__REQUIRED ACTION__:
Repeat every entry exactly. Pictures stay out.

◇ ◇ ◇ ◇ ◇ ◇ ◇

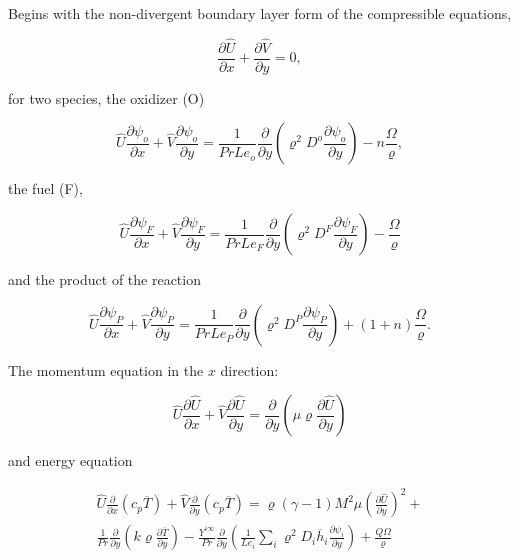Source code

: Begins with the non-divergent boundary layer form of the compressible equations,

\begin{equation} 
\frac{\partial \hat{U}}{\partial x}+
\frac{\partial \hat{V}}{\partial y}
=0
,
\end{equation} 

for two  species, the oxidizer (O)  

\begin{equation} 
 \hat{U}\frac{\partial \psi_{o}}{\partial x}+
 \hat{V}\frac{\partial \psi_{o}}{\partial y}
=
\frac{1}{PrLe_o}\frac{\partial}{\partial y}
\left(\varrho^2 D^o\frac{\partial \psi_o}{\partial y}\right)
-
n
\frac{\Omega}{\varrho}
,
\end{equation} 
  
the fuel (F), 

\begin{equation} 
 \hat{U}\frac{\partial \psi_{F}}{\partial x}+
 \hat{V}\frac{\partial \psi_{F}}{\partial y}
=
\frac{1}{PrLe_F}\frac{\partial}{\partial y}
\left(
       \varrho^2 D^F\frac{\partial \psi_F}{\partial y}
\right)
- 
\frac{\Omega}{\varrho}
\end{equation} 

and the product of the reaction  

\begin{equation} 
 \hat{U}\frac{\partial \psi_{P}}{\partial x}+
 \hat{V}\frac{\partial \psi_{P}}{\partial y}
=
\frac{1}{PrLe_P}\frac{\partial}{\partial y}
\left(
       \varrho^2 D^P\frac{\partial \psi_P}{\partial y}
\right)
+ 
(1+n)
\frac{\Omega}{\varrho}
.
\end{equation} 

The momentum equation in the $x$ direction:
  
\begin{equation} 
 \hat{U}\frac{\partial \hat{U}}{\partial x}+
 \hat{V}\frac{\partial \hat{U}}{\partial y}=
\frac{\partial}{\partial y}\left(\mu\varrho\frac{\partial \hat{U}}{\partial  y}\right)
\end{equation} 
  
and energy equation 
  
\begin{equation}
\begin{split}
\hat{U}\frac{\partial }{\partial x}(c_p \overline{T})+
\hat{V}
\frac{\partial }{\partial y}(c_p \overline{T})=
\varrho
(\gamma-1)M^2\mu
\left(
\frac{\partial \hat{U}}{\partial y}
\right)
^2
+
\\
\frac{1}{Pr}\frac{\partial}{\partial y}\left(k\varrho\frac{\partial \overline{T}}{\partial y}\right)
-
\frac{Y^{i\infty}}{Pr}
\frac{\partial}{\partial y}
       \left(
              \frac{1}{Le_i}
              \sum_i\varrho^2 D_i\overline{h}_i\frac{\partial \psi_i}{\partial y}
       \right)
+
\frac{Q\Omega}{\varrho}
\end{split}
\end{equation}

◇ ◇ ◇ ◇ ◇ ◇ ◇

__SOLUTION TO THE PROBLEM__:
Source code

: Begins with the non-divergent boundary layer form of the compressible equations,

\begin{equation} 
\frac{\partial \hat{U}}{\partial x}+
\frac{\partial \hat{V}}{\partial y}
=0
,
\end{equation} 

for two  species, the oxidizer (O)  

\begin{equation} 
 \hat{U}\frac{\partial \psi_{o}}{\partial x}+
 \hat{V}\frac{\partial \psi_{o}}{\partial y}
=
\frac{1}{PrLe_o}\frac{\partial}{\partial y}
\left(\varrho^2 D^o\frac{\partial \psi_o}{\partial y}\right)
-
n
\frac{\Omega}{\varrho}
,
\end{equation} 
  
the fuel (F), 

\begin{equation} 
 \hat{U}\frac{\partial \psi_{F}}{\partial x}+
 \hat{V}\frac{\partial \psi_{F}}{\partial y}
=
\frac{1}{PrLe_F}\frac{\partial}{\partial y}
\left(
       \varrho^2 D^F\frac{\partial \psi_F}{\partial y}
\right)
- 
\frac{\Omega}{\varrho}
\end{equation} 

and the product of the reaction  

\begin{equation} 
 \hat{U}\frac{\partial \psi_{P}}{\partial x}+
 \hat{V}\frac{\partial \psi_{P}}{\partial y}
=
\frac{1}{PrLe_P}\frac{\partial}{\partial y}
\left(
       \varrho^2 D^P\frac{\partial \psi_P}{\partial y}
\right)
+ 
(1+n)
\frac{\Omega}{\varrho}
.
\end{equation} 

The momentum equation in the $x$ direction:
  
\begin{equation} 
 \hat{U}\frac{\partial \hat{U}}{\partial x}+
 \hat{V}\frac{\partial \hat{U}}{\partial y}=
\frac{\partial}{\partial y}\left(\mu\varrho\frac{\partial \hat{U}}{\partial  y}\right)
\end{equation} 
  
and energy equation 
  
\begin{equation}
\begin{split}
\hat{U}\frac{\partial }{\partial x}(c_p \overline{T})+
\hat{V}
\frac{\partial }{\partial y}(c_p \overline{T})=
\varrho
(\gamma-1)M^2\mu
\left(
\frac{\partial \hat{U}}{\partial y}
\right)
^2
+
\\
\frac{1}{Pr}\frac{\partial}{\partial y}\left(k\varrho\frac{\partial \overline{T}}{\partial y}\right)
-
\frac{Y^{i\infty}}{Pr}
\frac{\partial}{\partial y}
       \left(
              \frac{1}{Le_i}
              \sum_i\varrho^2 D_i\overline{h}_i\frac{\partial \psi_i}{\partial y}
       \right)
+
\frac{Q\Omega}{\varrho}
\end{split}
\end{equation}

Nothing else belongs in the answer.